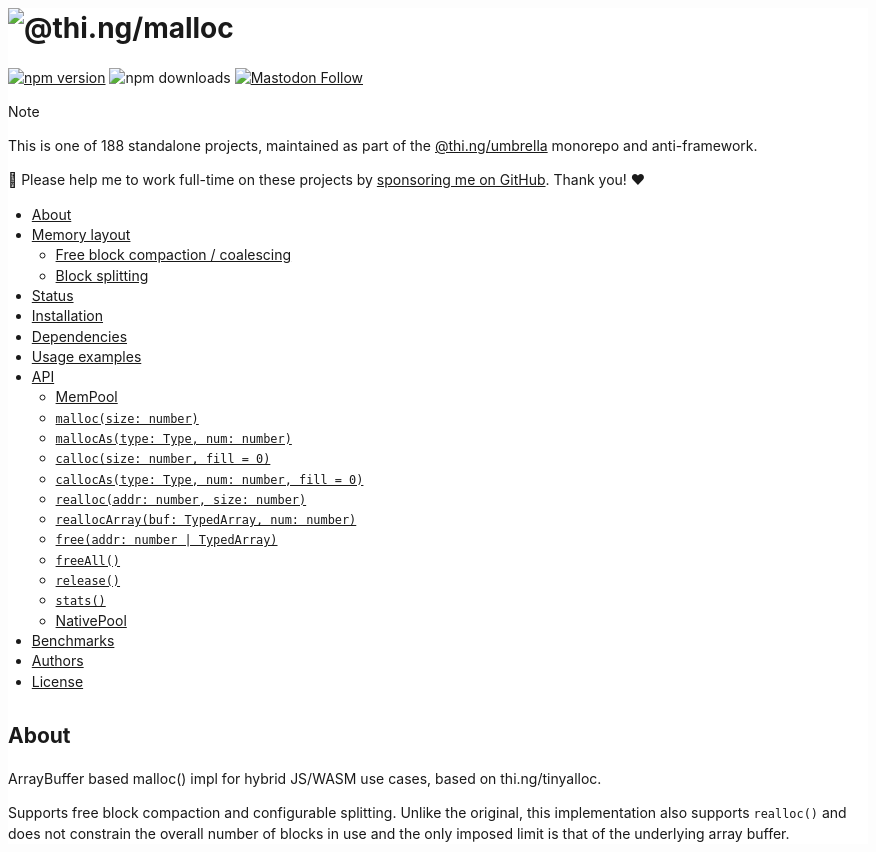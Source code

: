 

# ![@thi.ng/malloc](https://media.thi.ng/umbrella/banners-20230807/thing-malloc.svg?b5717c68)

[![npm version](https://img.shields.io/npm/v/@thi.ng/malloc.svg)](https://www.npmjs.com/package/@thi.ng/malloc)
![npm downloads](https://img.shields.io/npm/dm/@thi.ng/malloc.svg)
[![Mastodon Follow](https://img.shields.io/mastodon/follow/109331703950160316?domain=https%3A%2F%2Fmastodon.thi.ng&style=social)](https://mastodon.thi.ng/@toxi)

> [!NOTE]
> This is one of 188 standalone projects, maintained as part
> of the [@thi.ng/umbrella](https://github.com/thi-ng/umbrella/) monorepo
> and anti-framework.
>
> 🚀 Please help me to work full-time on these projects by [sponsoring me on
> GitHub](https://github.com/sponsors/postspectacular). Thank you! ❤️

- [About](#about)
- [Memory layout](#memory-layout)
  - [Free block compaction / coalescing](#free-block-compaction--coalescing)
  - [Block splitting](#block-splitting)
- [Status](#status)
- [Installation](#installation)
- [Dependencies](#dependencies)
- [Usage examples](#usage-examples)
- [API](#api)
  - [MemPool](#mempool)
  - [`malloc(size: number)`](#mallocsize-number)
  - [`mallocAs(type: Type, num: number)`](#mallocastype-type-num-number)
  - [`calloc(size: number, fill = 0)`](#callocsize-number-fill--0)
  - [`callocAs(type: Type, num: number, fill = 0)`](#callocastype-type-num-number-fill--0)
  - [`realloc(addr: number, size: number)`](#reallocaddr-number-size-number)
  - [`reallocArray(buf: TypedArray, num: number)`](#reallocarraybuf-typedarray-num-number)
  - [`free(addr: number | TypedArray)`](#freeaddr-number--typedarray)
  - [`freeAll()`](#freeall)
  - [`release()`](#release)
  - [`stats()`](#stats)
  - [NativePool](#nativepool)
- [Benchmarks](#benchmarks)
- [Authors](#authors)
- [License](#license)

## About

ArrayBuffer based malloc() impl for hybrid JS/WASM use cases, based on thi.ng/tinyalloc.

Supports free block compaction and configurable splitting. Unlike the
original, this implementation also supports `realloc()` and does not
constrain the overall number of blocks in use and the only imposed limit
is that of the underlying array buffer.
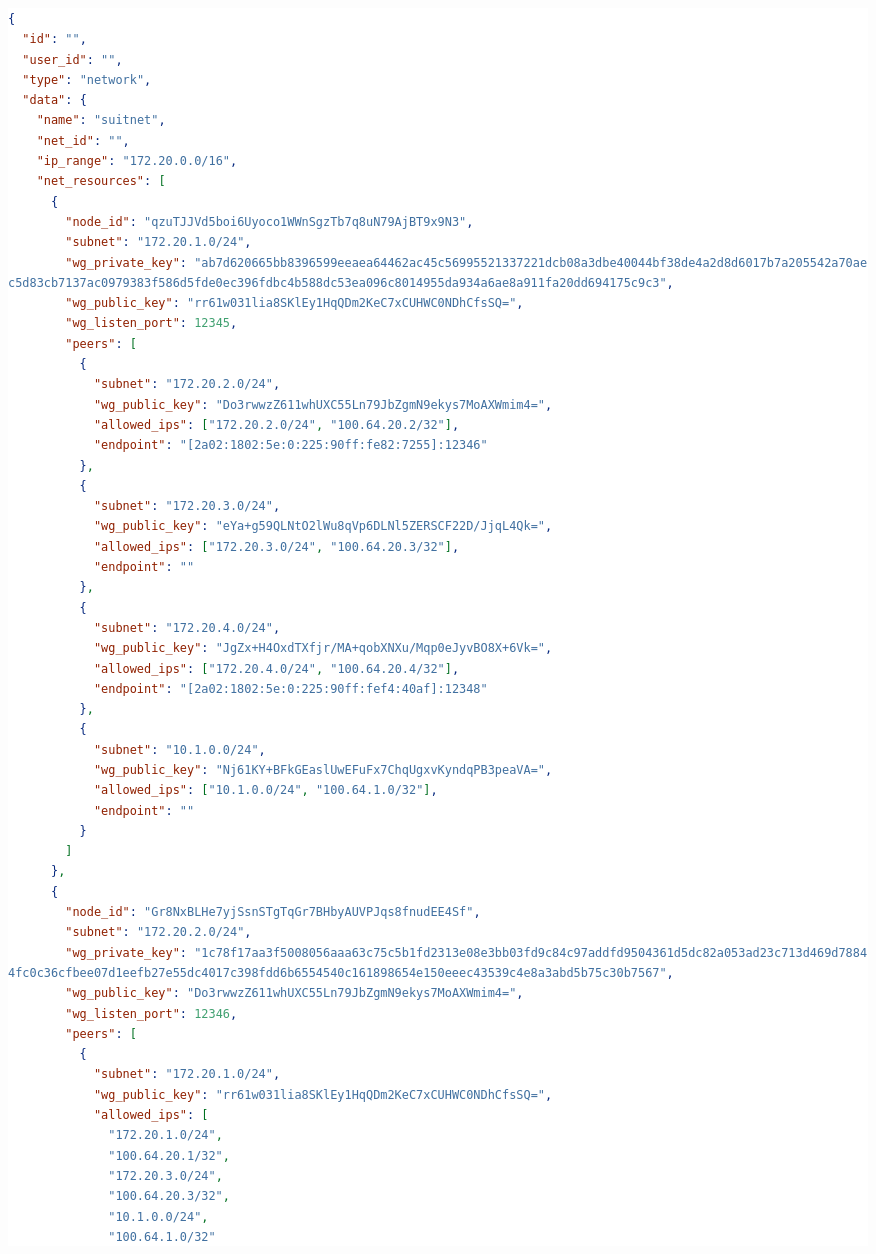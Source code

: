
 ```json
{
  "id": "",
  "user_id": "",
  "type": "network",
  "data": {
    "name": "suitnet",
    "net_id": "",
    "ip_range": "172.20.0.0/16",
    "net_resources": [
      {
        "node_id": "qzuTJJVd5boi6Uyoco1WWnSgzTb7q8uN79AjBT9x9N3",
        "subnet": "172.20.1.0/24",
        "wg_private_key": "ab7d620665bb8396599eeaea64462ac45c56995521337221dcb08a3dbe40044bf38de4a2d8d6017b7a205542a70aec5d83cb7137ac0979383f586d5fde0ec396fdbc4b588dc53ea096c8014955da934a6ae8a911fa20dd694175c9c3",
        "wg_public_key": "rr61w031lia8SKlEy1HqQDm2KeC7xCUHWC0NDhCfsSQ=",
        "wg_listen_port": 12345,
        "peers": [
          {
            "subnet": "172.20.2.0/24",
            "wg_public_key": "Do3rwwzZ611whUXC55Ln79JbZgmN9ekys7MoAXWmim4=",
            "allowed_ips": ["172.20.2.0/24", "100.64.20.2/32"],
            "endpoint": "[2a02:1802:5e:0:225:90ff:fe82:7255]:12346"
          },
          {
            "subnet": "172.20.3.0/24",
            "wg_public_key": "eYa+g59QLNtO2lWu8qVp6DLNl5ZERSCF22D/JjqL4Qk=",
            "allowed_ips": ["172.20.3.0/24", "100.64.20.3/32"],
            "endpoint": ""
          },
          {
            "subnet": "172.20.4.0/24",
            "wg_public_key": "JgZx+H4OxdTXfjr/MA+qobXNXu/Mqp0eJyvBO8X+6Vk=",
            "allowed_ips": ["172.20.4.0/24", "100.64.20.4/32"],
            "endpoint": "[2a02:1802:5e:0:225:90ff:fef4:40af]:12348"
          },
          {
            "subnet": "10.1.0.0/24",
            "wg_public_key": "Nj61KY+BFkGEaslUwEFuFx7ChqUgxvKyndqPB3peaVA=",
            "allowed_ips": ["10.1.0.0/24", "100.64.1.0/32"],
            "endpoint": ""
          }
        ]
      },
      {
        "node_id": "Gr8NxBLHe7yjSsnSTgTqGr7BHbyAUVPJqs8fnudEE4Sf",
        "subnet": "172.20.2.0/24",
        "wg_private_key": "1c78f17aa3f5008056aaa63c75c5b1fd2313e08e3bb03fd9c84c97addfd9504361d5dc82a053ad23c713d469d78844fc0c36cfbee07d1eefb27e55dc4017c398fdd6b6554540c161898654e150eeec43539c4e8a3abd5b75c30b7567",
        "wg_public_key": "Do3rwwzZ611whUXC55Ln79JbZgmN9ekys7MoAXWmim4=",
        "wg_listen_port": 12346,
        "peers": [
          {
            "subnet": "172.20.1.0/24",
            "wg_public_key": "rr61w031lia8SKlEy1HqQDm2KeC7xCUHWC0NDhCfsSQ=",
            "allowed_ips": [
              "172.20.1.0/24",
              "100.64.20.1/32",
              "172.20.3.0/24",
              "100.64.20.3/32",
              "10.1.0.0/24",
              "100.64.1.0/32"
```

^^^^^^^^

* **What the task requires**: Within the data above, find the lines that contain the word "projects" and copy each of them.

* **Answer to the exercise**:
> This is one of 188 standalone projects, maintained as part
> 🚀 Please help me to work full-time on these projects by [sponsoring me on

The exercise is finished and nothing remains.